A variable capacitor is a capacitor whose capacitance may be intentionally and repeatedly changed mechanically or electronically. Variable capacitors are often used in L/C circuits to set the resonance frequency, e.g. to tune a radio (therefore it is sometimes called a tuning capacitor or tuning condenser), or as a variable reactance, e.g. for impedance matching in antenna tuners.
In mechanically controlled variable capacitors, the distance between the plates, or the amount of plate surface area which overlaps, can be changed.

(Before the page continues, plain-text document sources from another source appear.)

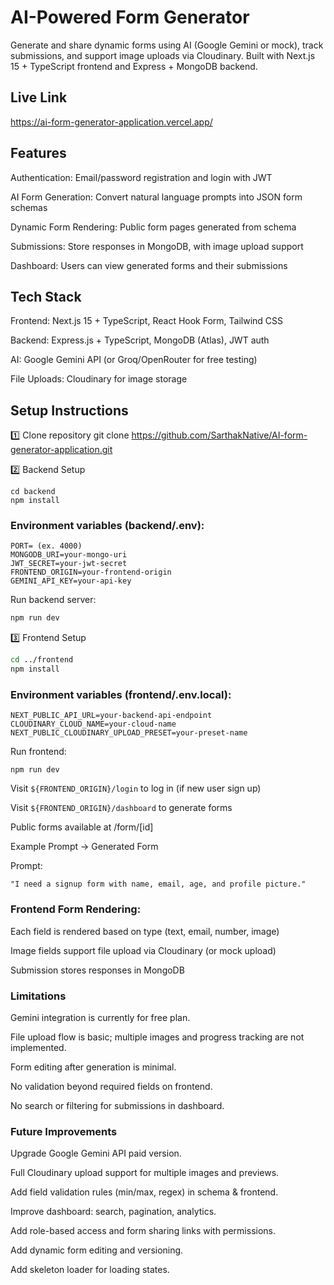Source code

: # AI-Powered Form Generator
Generate and share dynamic forms using AI (Google Gemini or mock), track submissions, and support image uploads via Cloudinary. Built with Next.js 15 + TypeScript frontend and Express + MongoDB backend.
## Live Link
https://ai-form-generator-application.vercel.app/

## Features

Authentication: Email/password registration and login with JWT

AI Form Generation: Convert natural language prompts into JSON form schemas

Dynamic Form Rendering: Public form pages generated from schema

Submissions: Store responses in MongoDB, with image upload support

Dashboard: Users can view generated forms and their submissions

## Tech Stack

Frontend: Next.js 15 + TypeScript, React Hook Form, Tailwind CSS

Backend: Express.js + TypeScript, MongoDB (Atlas), JWT auth

AI: Google Gemini API (or Groq/OpenRouter for free testing)

File Uploads: Cloudinary for image storage

## Setup Instructions
1️⃣ Clone repository
git clone https://github.com/SarthakNative/AI-form-generator-application.git 

2️⃣ Backend Setup
```
cd backend
npm install
```
### Environment variables (backend/.env):
```
PORT= (ex. 4000)
MONGODB_URI=your-mongo-uri
JWT_SECRET=your-jwt-secret
FRONTEND_ORIGIN=your-frontend-origin
GEMINI_API_KEY=your-api-key
```

Run backend server:
```bash
npm run dev
```

3️⃣ Frontend Setup

```bash
cd ../frontend
npm install
```

### Environment variables (frontend/.env.local):
```
NEXT_PUBLIC_API_URL=your-backend-api-endpoint
CLOUDINARY_CLOUD_NAME=your-cloud-name
NEXT_PUBLIC_CLOUDINARY_UPLOAD_PRESET=your-preset-name
```
Run frontend:
```
npm run dev
```

Visit `${FRONTEND_ORIGIN}/login` to log in (if new user sign up)

Visit `${FRONTEND_ORIGIN}/dashboard` to generate forms

Public forms available at /form/[id]

Example Prompt → Generated Form

Prompt:
```
"I need a signup form with name, email, age, and profile picture."
```
### Frontend Form Rendering:

Each field is rendered based on type (text, email, number, image)

Image fields support file upload via Cloudinary (or mock upload)

Submission stores responses in MongoDB

### Limitations

Gemini integration is currently for free plan. 

File upload flow is basic; multiple images and progress tracking are not implemented.

Form editing after generation is minimal.

No validation beyond required fields on frontend.

No search or filtering for submissions in dashboard.

### Future Improvements

Upgrade Google Gemini API paid version.

Full Cloudinary upload support for multiple images and previews.

Add field validation rules (min/max, regex) in schema & frontend.

Improve dashboard: search, pagination, analytics.

Add role-based access and form sharing links with permissions.

Add dynamic form editing and versioning.

Add skeleton loader for loading states.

The most common form arranges a group of semicircular metal plates on a rotary axis ("rotor") that are positioned in the gaps between a set of stationary plates ("stator") so that the area of overlap can be changed by rotating the axis. Air or plastic foils can be used as dielectric material. By choosing the shape of the rotary plates, various functions of capacitance vs. angle can be created, e.g. to obtain a linear frequency scale. Various forms of reduction gear mechanisms are often used to achieve finer tuning control, i.e. to spread the variation of capacity over a larger angle, often several turns. Maximum capacitance is achieved when the plates are "meshed" together, that is, they are inter-laced. Minimum capacitance is achieved when the plates are "unmeshed", that is, they are not inter-laced.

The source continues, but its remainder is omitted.